The stock dove is common in its ideal habitat, but never as abundant as the common wood pigeon. It typically forms flocks of a few to a few tens, very rarely hundreds, unlike with wood pigeons which often form flocks of thousands. It is a migrant in part of its European and western Asiatic range. There has been a sharp decline in France (−57% in 1976). Although the species is not considered threatened in Europe, it is classified in Schedule 2 of the Birds Directive and Annex III the Berne Convention. Around 100,000 to 200,000 individuals winter in France. Over half of the European stock dove population is found in the UK.

The nest is usually found in a hole in an old tree. Before deforestation, the stock dove was the most common pigeon, nesting primarily in oak or pine forests. However, as it typically nests in tree cavities, it was normally only found in old forests. In plantations there are not as many holes to nest in, so it is scarcer there. Additionally, as the stock dove is double-brooded, requiring two holes for its broods. It has been observed nesting in rabbit burrows, ruins, old poplar hedges, cracks in crags or cliff faces, in ivy, and in the thick growth around the boles of lime trees. It will also use nest boxes. The cavity should be about 75 centimetres deep, with a hole big enough to fit a fist through. Although they seldom use nesting material, the young leave the hole very oily.
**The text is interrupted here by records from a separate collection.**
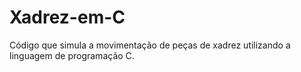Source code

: # Xadrez-em-C
Código que simula a movimentação de peças de xadrez utilizando a linguagem de programação C.
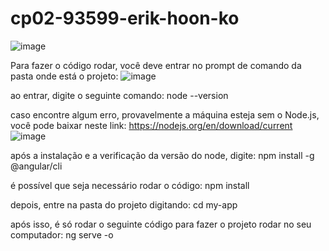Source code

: # cp02-93599-erik-hoon-ko
![image](https://github.com/FIAP-2024-3SIS/cp02-93599-erik-hoon-ko/assets/97708892/ae071f24-e562-4bbc-8e71-fea793e43b8a)


Para fazer o código rodar, você deve entrar no prompt de comando da pasta onde está o projeto:
![image](https://github.com/FIAP-2024-3SIS/cp02-93599-erik-hoon-ko/assets/97708892/6c7552d2-f893-404c-b50f-6c0e48848c54)


ao entrar, digite o seguinte comando:
node --version

caso encontre algum erro, provavelmente a máquina esteja sem o Node.js, você pode baixar neste link:
https://nodejs.org/en/download/current
![image](https://github.com/FIAP-2024-3SIS/cp02-93599-erik-hoon-ko/assets/97708892/0d3c1f50-0fd1-4929-8627-6ce14b3d696b)


após a instalação e a verificação da versão do node, digite:
npm install -g @angular/cli

  é possível que seja necessário rodar o código:
  npm install


depois, entre na pasta do projeto digitando:
cd my-app

após isso, é só rodar o seguinte código para fazer o projeto rodar no seu computador:
ng serve -o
Stock doves prefer to nest close together. Outside of the breeding season, stock doves may also roost in cavities. Like most doves and pigeons, they lay two eggs per clutch, though nests containing up to six eggs have been found and are believed to be the result of dump-nesting by other females.
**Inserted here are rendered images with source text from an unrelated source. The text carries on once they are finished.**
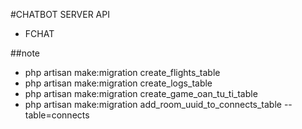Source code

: #CHATBOT SERVER API
- FCHAT




##note
- php artisan make:migration create_flights_table
- php artisan make:migration create_logs_table
- php artisan make:migration create_game_oan_tu_ti_table
- php artisan make:migration add_room_uuid_to_connects_table --table=connects
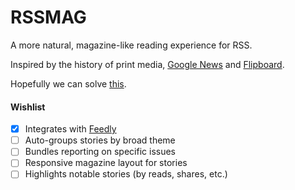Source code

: # RSSMAG
A more natural, magazine-like reading experience for RSS.

Inspired by the history of print media, [Google News](news.google.com) and [Flipboard](flipboard.com).

Hopefully we can solve [this](https://news.ycombinator.com/item?id=12933006).

#### Wishlist
* [X] Integrates with [Feedly](feedly.com)
* [ ] Auto-groups stories by broad theme
* [ ] Bundles reporting on specific issues
* [ ] Responsive magazine layout for stories
* [ ] Highlights notable stories (by reads, shares, etc.)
The stock dove generally inhabits open wooded areas. Although it nests in trees, it does not prefer densely wooded areas. It is also common on coasts, where cliffs provide suitable nesting sites.

Its flight is quick and regular, with the occasional sharp flick of the wings that is characteristic of pigeons. It perches well and, during the nuptial display, walks along a horizontal branch with a swollen neck, lowered wings and fanned tail. During the circling spring flight, its wings crack smartly like a whip.

Its diet consists mainly of plant material; it favours young shoots and seedlings, but will also eat grain, insects and snails. In some areas, its diet consists mainly of acorns and pine seeds. Its varied diet includes berries such as bay and hawthorn, figs, cereal grains, beans, peas and small invertebrates obtained while foraging on the ground. During their autumn migration in October, stock doves stop at places with an abundance of acorns and supplement their diet with shoots and leaves.

==Etymology==
The common name stock dove, attested from 1340 as "stok-dowe", has caused some confusion about the origins of this bird. The word "stock" in the common name of this species comes from the Old English stocc meaning "stump, post, stake, tree trunk, log". Therefore, "stock dove" means roughly "a dove which lives in hollow trees".

An exercise to give all of the world's birds a standard, international-use English name led to a proposal in 1988 to rename the species as "stock pigeon" for systematic reasons (so that all Columba species were "pigeons" rather than "doves"). This was taken up in the 7th edition of the British List in 2006 alongside the traditional vernacular name stock dove. However, in 2006, the International Ornithological Congress (now the International Ornithological Union) published the first results of their standardised English names project, in which stock pigeon was replaced with stock dove, and this change was adopted in the eighth edition of the British List in 2013.

The genus name Columba is the Latin word meaning "pigeon, dove", whose older etymology comes from the Ancient Greek κόλυμβος (kolumbos), "a diver", from κολυμβάω (kolumbao), "dive, plunge headlong, swim". Aristophanes (Birds, 304) and others use the word κολυμβίς (kolumbis), "diver", for the name of the bird, because of its swimming motion in the air.